Ibis Styles w Sarajewie – recenzja
Sarajewo, stolica Bośni i Hercegowiny, to nieoczywisty kierunek turystyczny.
Miasto, odrodzone po tragicznej wojnie na Bałkanach w latach 90., malowniczo położone w górzystej okolicy, w którym spotykają się różne kultury i religie. Nie każdy wie, że 28 czerwca 1914 r. doszło do zamachu w centrum Sarajewa na austriackiego następcę tronu, arcyksięcia Ferdynanda. Wydarzenie to było bezpośrednią przyczyną wybuchu I wojny światowej, w wyniku której Polska odzyskała niepodległość. Był to 63. kraj, który odwiedziłem.
Podczas wizyty zatrzymałem się w hotelu marki Ibis Styles z sieci Accor.
Położony jest w odległości 4 km od lotniska. Do historycznego centrum miasta jest jednak kawałek drogi, jakieś 7 km.
Hotel ze 180 pokojami powstał z połączenia istniejącego budynku z nowo wybudowanym 15-piętrowym wieżowcem. Szara elewacja, nawiązująca do sąsiadujących z hotelem betonowych blokowisk, została przełamana kolorową mozaiką.
Hotel z pomysłem
Autorem projektu wnętrz hotelu jest polskie studio MIXD z Wrocławia.
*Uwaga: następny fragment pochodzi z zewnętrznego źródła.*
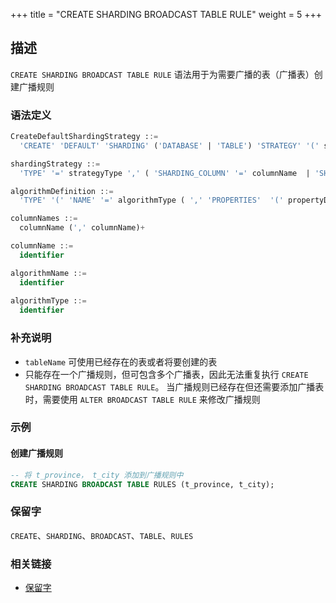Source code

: +++
title = "CREATE SHARDING BROADCAST TABLE RULE"
weight = 5
+++

## 描述

`CREATE SHARDING BROADCAST TABLE RULE` 语法用于为需要广播的表（广播表）创建广播规则

### 语法定义

```sql
CreateDefaultShardingStrategy ::=
  'CREATE' 'DEFAULT' 'SHARDING' ('DATABASE' | 'TABLE') 'STRATEGY' '(' shardingStrategy ')'

shardingStrategy ::=
  'TYPE' '=' strategyType ',' ( 'SHARDING_COLUMN' '=' columnName  | 'SHARDING_COLUMNS' '=' columnNames ) ',' ( 'SHARDING_ALGORITHM' '=' algorithmName | algorithmDefinition )

algorithmDefinition ::=
  'TYPE' '(' 'NAME' '=' algorithmType ( ',' 'PROPERTIES'  '(' propertyDefinition  ')' )?')'  

columnNames ::=
  columnName (',' columnName)+

columnName ::=
  identifier

algorithmName ::=
  identifier
  
algorithmType ::=
  identifier
```

### 补充说明

- `tableName` 可使用已经存在的表或者将要创建的表
- 只能存在一个广播规则，但可包含多个广播表，因此无法重复执行 `CREATE SHARDING BROADCAST TABLE RULE`。
 当广播规则已经存在但还需要添加广播表时，需要使用 `ALTER BROADCAST TABLE RULE` 来修改广播规则

### 示例

#### 创建广播规则

```sql
-- 将 t_province， t_city 添加到广播规则中 
CREATE SHARDING BROADCAST TABLE RULES (t_province, t_city);
```

### 保留字

`CREATE`、`SHARDING`、`BROADCAST`、`TABLE`、`RULES`

### 相关链接

- [保留字](/cn/reference/distsql/syntax/reserved-word/)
Jako motyw przewodni architekci wykorzystali Zimowe Igrzyska Olimpijskie z 1984 roku. Wydarzenie, które mieszkańcy Sarajewa wspominają z wielką nostalgią do dzisiaj. Odniesienia do igrzysk pojawiają się w wielu miejscach, choćby na wielkoformatowych grafikach ściennych autorstwa Karola Banacha. W każdym z pokoi zawisła na ścianie para pomalowanych na pomarańczowo nart. W lobby recepcyjnym zawieszone zostały huśtawki wykonane z kolorowych desek snowboardowych, które wzbudzają żywe zainteresowanie wśród dzieci. Z kolei w lobby barze gości wita Vućko, maskotka olimpijska, uśmiechający się z portretu nad prowizorycznym kominkiem.
Ponadto zastosowano elementy nawiązujące do tradycji i historii Sarajewa. Szare gładzie na ścianach symbolizują proces odbudowy miasta, który postępuje. Jest to szczególnie wyeksponowane w pokojach – połączenie gładkich białych ścian z szarą fakturą. Centralny punkt w lobby – Chill Cafe – został wyłożony wzorzystymi dywanami i wyposażony w charakterystyczne drewniane stoliki i taborety w tureckim stylu. Lokalne rękodzieło widać w wielu detalach, na przykład numeracja pięter i pokoi to tkane kilimy, które wiszą także w pokojach za telewizorami, a w restauracji jedną ze ścian zdobią ręcznie kute metalowe tace. Nad łóżkami zawisł neon z wyrazem Vozdra, to oznacza „Siema” w żargonie bośniackiej młodzieży.
Pokój
Zarezerwowałem pokój kategorii Standard Design. Był przestronny i komfortowo wyposażony – klimatyzacja, szerokie łóżko (choć przydałyby się po dwie poduszki na osobę), dość szybki Internet Wi-Fi, biurko, minibarek z napojami i słodkimi przekąskami, czajnik, sporo miejsca na rozłożenie bagaży, a w łazience solidna suszarka do włosów i prysznic z deszczownicą.
Mam jednak zastrzeżenia co do czystości i dość nieporęcznych zasłon mocowanych na rzepy na przesuwanych szynach.
Restauracja & bar
Na 15. piętrze znajduje się sky bar z tarasem i panoramicznymi widokami. Nazwa baru – Ingman – nawiązuje do góry, areny olimpijskich rywalizacji narciarzy. Bar, w którym zgodnie z miejscowymi zwyczajami nie podaje się alkoholu (podobnie jest w restauracjach na starym mieście, z wyjątkiem wina), wykonany został ze szklanych luksferów. Siedziska ławek wyłożone są sztucznymi owczymi skórami.
W Restauracji 1984 znajdującej się na parterze, podawane są śniadania (wliczone w cenę pokoju) w formie bufetu z szerokim asortymentem, a od południa startuje serwis a la carte.
Hotel skategoryzowany został na cztery gwiazdki, ponieważ posiada strefę rekreacyjną z sauną, siłownią oraz niewielkim basenem.